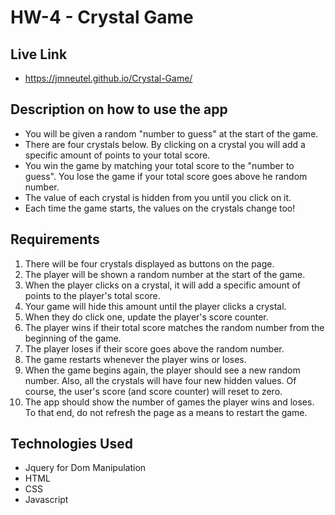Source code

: # HW-4 - Crystal Game

## Live Link 
 -  https://jmneutel.github.io/Crystal-Game/

## Description on how to use the app
- You will be given a random "number to guess" at the start of the game.
- There are four crystals below. By clicking on a crystal you will add a specific amount of points to your total score. 
- You win the game by matching your total score to the "number to guess". You lose the game if your total score goes above he random number. 
- The value of each crystal is hidden from you until you click on it.
- Each time the game starts, the values on the crystals change too!

## Requirements

1. There will be four crystals displayed as buttons on the page.
2. The player will be shown a random number at the start of the game.
3. When the player clicks on a crystal, it will add a specific amount of points to the player's total score.
4. Your game will hide this amount until the player clicks a crystal.
5. When they do click one, update the player's score counter.
6. The player wins if their total score matches the random number from the beginning of the game.
7. The player loses if their score goes above the random number.
8. The game restarts whenever the player wins or loses.
9. When the game begins again, the player should see a new random number. Also, all the crystals will have four new hidden values. Of course, the user's score (and score counter) will reset to zero.
10. The app should show the number of games the player wins and loses. To that end, do not refresh the page as a means to restart the game.

## Technologies Used

- Jquery for Dom Manipulation
- HTML
- CSS
- Javascript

==*==

▶ _BRIEF_: Starting at the first line of the listing above, write out each line exactly and nothing else until you reach the line containing "2. The player", which is included as well; omit all pictures.

▶ _ANSWER SECTION_:
Source code

: # HW-4 - Crystal Game

## Live Link 
 -  https://jmneutel.github.io/Crystal-Game/

## Description on how to use the app
- You will be given a random "number to guess" at the start of the game.
- There are four crystals below. By clicking on a crystal you will add a specific amount of points to your total score. 
- You win the game by matching your total score to the "number to guess". You lose the game if your total score goes above he random number. 
- The value of each crystal is hidden from you until you click on it.
- Each time the game starts, the values on the crystals change too!

## Requirements

1. There will be four crystals displayed as buttons on the page.
2. The player will be shown a random number at the start of the game.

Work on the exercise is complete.